Points for consistency
Regarding the President’s authorizing spying on Americans by the NSA, the Washington Post reports that…
The NSA activities were justified by a classified Justice Department legal opinion authored by John C. Yoo, a former deputy in the Office of Legal Counsel who argued that congressional approval of the war on al Qaeda gave broad authority to the president, according to the Times.
Mr. Yoo is one of the people who, while working as a deputy assistant attorney general for the Justice Department’s Office of Legal Counsel, argued, essentially, that torture was legal.
In a commentary in the San Jose Mercury News earlier this year, Yoo explained why the U.S. needn’t abide by the Geneva Conventions:
The Justice Department’s Office of Legal Counsel — where I worked at the time — determined that the Geneva Conventions legally do not apply to the war on terrorism because Al-Qaida is not a nation-state and has not signed the treaties. Al-Qaida members also do not qualify as legal combatants because they hide among peaceful populations and launch surprise attacks on civilians — violating the fundamental principle that war is waged only against combatants.
Hmm. Well, aside from the fact that torturing prisoners isn’t something any government claiming the moral high ground should condone, let alone take part in, this almost seems a reasonable argument. But note how, in the same commentary, Yoo bends over backwards to keep the Geneva Conventions from applying to the Taliban:
The Taliban raised different questions because Afghanistan is a party to the Geneva Conventions, and the Taliban arguably operated as its de facto government. But the Justice Department found that the president had reasonable grounds to deny Taliban members POW status because they did not meet the conventions’ requirements that lawful combatants operate under responsible command, wear distinctive insignia, and obey the laws of war. The Taliban flagrantly violated those rules, at times deliberately using civilians as human shields.
I see. So by Yoo’s logic, if you violate the Geneva Conventions, other governments no longer need to abide by them when dealing with your citizens.
Yoo also had a hand in coming up with a very narrow definition of torture written in in 2002 by the Justice Department for the White House:
Physical pain amounting to torture must be equivalent in intensity to the pain accompanying serious physical injury, such as organ failure, impairment of bodily function, or even death. For purely mental pain or suffering to amount to torture (under U.S. law), it must result in significant psychological harm of significant duration, e.g., lasting for months or even years. . . . We conclude that the statute, taken as a whole, makes plain that it prohibits only extreme acts.
When that definition was leaked to the press, it sparked an outrage. The Justice Department then changed it to say that even acts that fall short of provoking excruciating and agonizing pain might be torture. But that wasn’t Yoo’s opinion.

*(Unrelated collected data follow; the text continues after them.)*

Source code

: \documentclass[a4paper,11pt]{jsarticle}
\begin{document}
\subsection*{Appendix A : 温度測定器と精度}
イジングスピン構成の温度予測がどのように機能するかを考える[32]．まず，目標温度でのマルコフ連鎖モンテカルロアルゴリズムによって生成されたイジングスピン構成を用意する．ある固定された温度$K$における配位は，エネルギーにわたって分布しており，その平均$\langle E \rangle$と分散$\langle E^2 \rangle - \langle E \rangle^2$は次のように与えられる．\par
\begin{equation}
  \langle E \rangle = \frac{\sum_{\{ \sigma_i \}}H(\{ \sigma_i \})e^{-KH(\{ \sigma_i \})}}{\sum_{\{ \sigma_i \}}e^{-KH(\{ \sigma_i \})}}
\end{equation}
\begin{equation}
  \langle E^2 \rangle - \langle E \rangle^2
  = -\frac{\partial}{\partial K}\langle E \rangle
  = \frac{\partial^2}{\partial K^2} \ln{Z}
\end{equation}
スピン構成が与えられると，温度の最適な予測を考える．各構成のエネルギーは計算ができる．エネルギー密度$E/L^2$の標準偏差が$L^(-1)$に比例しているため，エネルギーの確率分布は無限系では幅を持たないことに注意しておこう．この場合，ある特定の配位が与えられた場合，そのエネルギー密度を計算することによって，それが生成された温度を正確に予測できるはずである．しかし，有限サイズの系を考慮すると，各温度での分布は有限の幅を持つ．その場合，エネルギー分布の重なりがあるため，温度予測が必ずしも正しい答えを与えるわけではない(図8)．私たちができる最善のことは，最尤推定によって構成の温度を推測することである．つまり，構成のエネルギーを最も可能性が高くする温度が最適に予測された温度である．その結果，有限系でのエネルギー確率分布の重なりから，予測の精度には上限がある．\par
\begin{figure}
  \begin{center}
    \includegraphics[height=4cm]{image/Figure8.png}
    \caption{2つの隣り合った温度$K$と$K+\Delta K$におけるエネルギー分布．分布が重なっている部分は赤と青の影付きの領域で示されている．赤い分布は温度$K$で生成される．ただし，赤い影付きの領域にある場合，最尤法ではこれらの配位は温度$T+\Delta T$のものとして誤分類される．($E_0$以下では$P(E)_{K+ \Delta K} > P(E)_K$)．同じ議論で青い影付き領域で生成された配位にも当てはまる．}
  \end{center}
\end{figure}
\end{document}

Jump to today, when we learn that the President ordered potentially unconstitutional spying on American citizens. Why did he think he had the legal authority to do that? John Yoo — the guy who argued that we needn’t always abide by the Geneva Conventions, and that something is only torture if it inflicts pain “equivalent in intensity to the pain accompanying serious physical injury, such as organ failure, impairment of bodily function, or even death.”

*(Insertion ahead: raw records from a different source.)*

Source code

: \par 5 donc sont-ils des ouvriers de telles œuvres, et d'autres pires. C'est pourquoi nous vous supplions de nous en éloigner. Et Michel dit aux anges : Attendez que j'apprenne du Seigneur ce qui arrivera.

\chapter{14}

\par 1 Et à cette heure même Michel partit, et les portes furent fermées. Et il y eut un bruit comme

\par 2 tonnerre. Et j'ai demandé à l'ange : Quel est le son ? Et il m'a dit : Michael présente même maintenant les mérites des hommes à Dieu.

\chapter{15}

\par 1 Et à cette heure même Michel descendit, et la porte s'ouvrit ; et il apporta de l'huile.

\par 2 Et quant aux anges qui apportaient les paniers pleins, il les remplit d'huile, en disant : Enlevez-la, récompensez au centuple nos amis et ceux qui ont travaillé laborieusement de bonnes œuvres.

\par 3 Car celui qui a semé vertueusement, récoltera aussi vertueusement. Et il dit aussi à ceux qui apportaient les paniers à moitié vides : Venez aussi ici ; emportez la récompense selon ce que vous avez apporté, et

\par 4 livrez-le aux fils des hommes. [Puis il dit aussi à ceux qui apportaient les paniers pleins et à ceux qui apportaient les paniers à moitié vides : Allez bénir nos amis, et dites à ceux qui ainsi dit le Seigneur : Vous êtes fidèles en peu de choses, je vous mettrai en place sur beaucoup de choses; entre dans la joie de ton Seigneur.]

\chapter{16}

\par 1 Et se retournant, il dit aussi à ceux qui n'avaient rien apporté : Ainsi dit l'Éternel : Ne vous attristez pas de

Methinks the administration needs to pick its attorneys more carefully.











gnomic says:
Repeating a lie does not make it true; Congress did not authorize Bush to spy on Americans without oversight. Laws are in effect for judicial oversight of that activity and there is no interpretation of the law that gives this administration that power.
This is a naked power grab by this administration, consistent with its ideology that the President has nearly unlimited powers.
This view is not a Conservative view. Nor is it a liberal view. Those of you tossing labels at each other need to stop and read some history. Conservatives want to keep government power and spending limited in order to keep citizens free to make their own choices and suffer the consequences. Liberals want a more active role in government, redistributing wealth for the “common good;” but likewise did not want the government making choices for citizens.
Only a few groups want the government spying on citizens, denying them rights, torturing people from behind cloaks and hoods. You can probably list the governments that do that sort of thing. Few books hold these governments up as the ideals as a beacon for which nations should strive.
Today I see my government defending torture, defending spying, defending actions taken in secrecy in our name. I see this same government caught in lies and deceptions. I see our kids dying to bring democracy to another nation while civil rights are stolen away at home.
This is not actions of a “compassionate conservative” who argued against “nation building.” These are the desperate actions and spin of a politician in over his head, ill-advised by men of greed and power.
Our democracy was founded by wise men who did not trust the unchecked power of government, especially one cloaked in secrecy, ignoring the rule of law. Conservatives and Liberals alike should rise up and demand responsible congressional and judicial oversight, investigation and perhaps even impeachment. For if lying about an affair is impeachable, this subversion of Democratic principles and Presidential oath of office is treasonous at the very least.